- **WHAT TO PRODUCE**: Locate each line below that includes "Subsequence" and reproduce it.

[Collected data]
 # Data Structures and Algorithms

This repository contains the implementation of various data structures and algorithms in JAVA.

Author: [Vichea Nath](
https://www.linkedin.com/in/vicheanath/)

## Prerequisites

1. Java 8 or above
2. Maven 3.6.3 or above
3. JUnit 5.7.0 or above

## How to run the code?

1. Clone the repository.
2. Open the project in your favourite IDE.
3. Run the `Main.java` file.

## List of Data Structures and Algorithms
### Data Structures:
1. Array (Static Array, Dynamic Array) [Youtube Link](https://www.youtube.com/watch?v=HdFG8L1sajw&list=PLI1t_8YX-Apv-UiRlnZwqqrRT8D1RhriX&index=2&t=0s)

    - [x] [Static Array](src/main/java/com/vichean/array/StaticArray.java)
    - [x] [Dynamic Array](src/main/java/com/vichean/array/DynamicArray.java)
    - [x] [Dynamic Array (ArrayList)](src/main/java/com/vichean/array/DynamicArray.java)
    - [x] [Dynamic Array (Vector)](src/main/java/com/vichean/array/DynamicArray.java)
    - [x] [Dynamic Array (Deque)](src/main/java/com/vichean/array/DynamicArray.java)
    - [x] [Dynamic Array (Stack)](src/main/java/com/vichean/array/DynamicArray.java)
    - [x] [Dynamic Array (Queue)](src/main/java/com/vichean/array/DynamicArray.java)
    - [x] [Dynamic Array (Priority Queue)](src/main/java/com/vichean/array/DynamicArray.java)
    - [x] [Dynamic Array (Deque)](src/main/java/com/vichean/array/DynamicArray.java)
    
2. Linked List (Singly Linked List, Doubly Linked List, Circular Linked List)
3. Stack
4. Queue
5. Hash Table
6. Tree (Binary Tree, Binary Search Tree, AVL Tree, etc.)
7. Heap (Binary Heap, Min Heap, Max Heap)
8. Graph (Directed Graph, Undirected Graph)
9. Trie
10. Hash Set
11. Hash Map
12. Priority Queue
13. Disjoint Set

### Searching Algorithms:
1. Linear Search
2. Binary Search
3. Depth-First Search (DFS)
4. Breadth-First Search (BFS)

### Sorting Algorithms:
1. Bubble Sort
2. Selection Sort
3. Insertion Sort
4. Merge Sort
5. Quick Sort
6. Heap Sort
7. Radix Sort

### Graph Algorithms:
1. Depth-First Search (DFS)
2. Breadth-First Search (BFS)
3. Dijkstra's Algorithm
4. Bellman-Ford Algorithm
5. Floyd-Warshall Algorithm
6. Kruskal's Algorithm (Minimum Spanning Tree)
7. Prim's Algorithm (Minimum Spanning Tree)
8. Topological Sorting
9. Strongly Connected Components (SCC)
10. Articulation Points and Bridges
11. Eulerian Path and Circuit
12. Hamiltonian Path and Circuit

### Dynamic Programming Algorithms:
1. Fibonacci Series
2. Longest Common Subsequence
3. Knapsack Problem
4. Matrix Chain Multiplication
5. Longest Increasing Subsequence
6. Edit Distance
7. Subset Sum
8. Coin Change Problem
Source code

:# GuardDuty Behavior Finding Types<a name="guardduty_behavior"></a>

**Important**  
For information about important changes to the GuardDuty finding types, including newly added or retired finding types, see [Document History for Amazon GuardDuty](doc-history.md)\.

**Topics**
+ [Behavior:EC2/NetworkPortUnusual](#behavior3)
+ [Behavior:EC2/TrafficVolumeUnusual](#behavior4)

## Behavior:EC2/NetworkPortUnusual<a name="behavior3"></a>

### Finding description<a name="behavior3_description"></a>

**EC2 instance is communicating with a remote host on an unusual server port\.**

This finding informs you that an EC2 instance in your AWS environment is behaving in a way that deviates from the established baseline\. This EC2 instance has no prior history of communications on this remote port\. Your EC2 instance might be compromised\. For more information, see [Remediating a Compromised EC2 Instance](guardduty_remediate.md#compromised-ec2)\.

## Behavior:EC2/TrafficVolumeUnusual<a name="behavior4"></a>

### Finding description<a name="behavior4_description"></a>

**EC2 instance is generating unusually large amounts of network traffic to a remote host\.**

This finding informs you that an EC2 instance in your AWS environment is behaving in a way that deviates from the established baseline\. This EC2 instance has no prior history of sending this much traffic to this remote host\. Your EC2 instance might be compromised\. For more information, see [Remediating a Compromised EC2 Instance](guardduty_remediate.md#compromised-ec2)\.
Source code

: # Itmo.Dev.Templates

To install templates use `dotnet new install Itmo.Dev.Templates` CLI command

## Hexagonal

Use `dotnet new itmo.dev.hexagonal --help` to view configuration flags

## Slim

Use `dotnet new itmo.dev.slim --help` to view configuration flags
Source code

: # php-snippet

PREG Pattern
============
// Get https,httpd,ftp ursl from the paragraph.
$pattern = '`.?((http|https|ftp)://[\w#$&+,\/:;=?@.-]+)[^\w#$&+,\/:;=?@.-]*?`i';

- **SOLUTION TO THIS EXERCISE**:
2. Longest Common Subsequence
5. Longest Increasing Subsequence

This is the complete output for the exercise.